Having not enjoyed the winter trip through France one little bit last year we are thinking of using the ferry to Spain this year. It is only July and all the pet friendly cabins are sold 
Having read the reviews on Trip Advisor about the kennels I don't think I could use that option. Now looking into using the ferry to get down further into France. 

Any tips gratefully received.


----------



## raynipper (Aug 4, 2008)

France can't be that bad Pat. You must have picked a bad day. Give it another chance and save some cash.

Ray.


----------



## patp (Apr 30, 2007)

Campsites closed. Dry aires. Noisy motorway aires. It was not a pleasure


----------



## pagey (Sep 26, 2006)

what time of the year did you go?


----------



## JanHank (Mar 29, 2015)

Ask Graham to help you plan Pat, he is an excellent planner with every detail, he has good a reason to.
I do believe he went to Spain more of less the same time as you, I could be wrong of course.

Graham being GMJ


----------



## patp (Apr 30, 2007)

pagey said:


> what time of the year did you go?


It was December on the way out and March on the way back.


----------



## patp (Apr 30, 2007)

JanHank said:


> Ask Graham to help you plan Pat, he is an excellent planner with every detail, he has good a reason to.
> I do believe he went to Spain more of less the same time as you, I could be wrong of course.
> 
> Graham being GMJ


Graham did make a few suggestions when were doing our planning. None of them, unfortunately, worked out for us. I either failed to make contact or they showed as "closed" when we needed to book a space. On the way back we did find a campsite that was open only to be told that the water would not be turned on until May. We were invited to collect any water we might need from the shower block! This site was on our list for a visit after a stop at a (dry) aire near some friends of ours. It was all just so stressful looking for water and hoping for a night on hook up occasionally.

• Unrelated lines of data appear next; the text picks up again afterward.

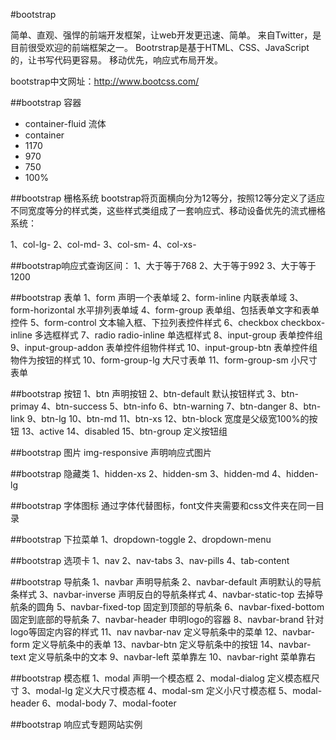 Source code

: #bootstrap


简单、直观、强悍的前端开发框架，让web开发更迅速、简单。 来自Twitter，是目前很受欢迎的前端框架之一。 Bootrstrap是基于HTML、CSS、JavaScript的，让书写代码更容易。 移动优先，响应式布局开发。

bootstrap中文网址：http://www.bootcss.com/

##bootstrap 容器
 - container-fluid 流体
 - container
  - 1170
  - 970
  - 750
  - 100%
  
##bootstrap 栅格系统
bootstrap将页面横向分为12等分，按照12等分定义了适应不同宽度等分的样式类，这些样式类组成了一套响应式、移动设备优先的流式栅格系统：

1、col-lg-
2、col-md-
3、col-sm-
4、col-xs-

##bootstrap响应式查询区间：
1、大于等于768
2、大于等于992
3、大于等于1200

##bootstrap 表单
1、form 声明一个表单域
2、form-inline 内联表单域
3、form-horizontal 水平排列表单域
4、form-group 表单组、包括表单文字和表单控件
5、form-control 文本输入框、下拉列表控件样式
6、checkbox checkbox-inline 多选框样式
7、radio radio-inline 单选框样式
8、input-group 表单控件组
9、input-group-addon 表单控件组物件样式 10、input-group-btn 表单控件组物件为按钮的样式
10、form-group-lg 大尺寸表单
11、form-group-sm 小尺寸表单

##bootstrap 按钮
1、btn 声明按钮
2、btn-default 默认按钮样式
3、btn-primay
4、btn-success
5、btn-info
6、btn-warning
7、btn-danger
8、btn-link
9、btn-lg
10、btn-md
11、btn-xs
12、btn-block 宽度是父级宽100%的按钮
13、active
14、disabled
15、btn-group 定义按钮组

##bootstrap 图片
img-responsive 声明响应式图片

##bootstrap 隐藏类
1、hidden-xs
2、hidden-sm
3、hidden-md
4、hidden-lg

##bootstrap 字体图标
通过字体代替图标，font文件夹需要和css文件夹在同一目录

##bootstrap 下拉菜单
1、dropdown-toggle
2、dropdown-menu

##bootstrap 选项卡
1、nav
2、nav-tabs
3、nav-pills
4、tab-content

##bootstrap 导航条
1、navbar 声明导航条
2、navbar-default 声明默认的导航条样式
3、navbar-inverse 声明反白的导航条样式
4、navbar-static-top 去掉导航条的圆角
5、navbar-fixed-top 固定到顶部的导航条
6、navbar-fixed-bottom 固定到底部的导航条
7、navbar-header 申明logo的容器
8、navbar-brand 针对logo等固定内容的样式
11、nav navbar-nav 定义导航条中的菜单
12、navbar-form 定义导航条中的表单
13、navbar-btn 定义导航条中的按钮
14、navbar-text 定义导航条中的文本
9、navbar-left 菜单靠左
10、navbar-right 菜单靠右

##bootstrap 模态框
1、modal 声明一个模态框
2、modal-dialog 定义模态框尺寸
3、modal-lg 定义大尺寸模态框
4、modal-sm 定义小尺寸模态框
5、modal-header
6、modal-body
7、modal-footer

##bootstrap 响应式专题网站实例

I will admit that we chose the wrong route. We decided to go more or less down the centre when we had previously used the Western side of France. It is still not calling me to try it again in Winter.


----------



## Spacerunner (Mar 18, 2006)

You’ll have to book a pet friendly cabin at least a year in advance. We live just outside of Portsmouth but still drive to Dover for the shorter, and much cheaper, crossing. The journey through France only takes 3 days maximum and, by being frugal, we can carry enough water on board.


----------



## patp (Apr 30, 2007)

Spacerunner said:


> You'll have to book a pet friendly cabin at least a year in advance. We live just outside of Portsmouth but still drive to Dover for the shorter, and much cheaper, crossing. The journey through France only takes 3 days maximum and, by being frugal, we can carry enough water on board.


If we go to Dover we may as well use the tunnel from Folkestone. The whole idea was to get to Spain without the long cold drag through France. 
You have to remember that we tow a fifth wheel now and so cannot just park up outside the "ferme" campsite as we have done in the past.


----------



## Spacerunner (Mar 18, 2006)

To get through France ASAP we use the péages and motorway service areas. It’s quick, hassle-free and, in case of snow, gets priority treatment. Nice easy crossing into Spain on the A63 just south of Bordeaux.


----------



## patp (Apr 30, 2007)

Spacerunner said:


> To get through France ASAP we use the péages and motorway service areas. It's quick, hassle-free and, in case of snow, gets priority treatment. Nice easy crossing into Spain on the A63 just south of Bordeaux.


That is exactly what we did last year  We resorted, reluctantly, to using motorway aires but had bad experiences with refrigerated lorries coming and parking next to us or with us being positioned right next to the motorway. I am a very poor sleeper  That would not matter for one or two nights but would want to avoid more than that.

In previous years we headed along the Western side and crossed just South of Biaritz. Of course that was summer time and we had longer days of travel.

We were keen, this time, to avoid long days of driving and night driving as we are getting on a bit now and Chris has had health problems. We do have the added complication of a dog to cater for. She needs a proper walk at some stage of the day and, of course, some toilet stops in suitable places. We did manage France, nevertheless, in four days but do not want to repeat that experience!


----------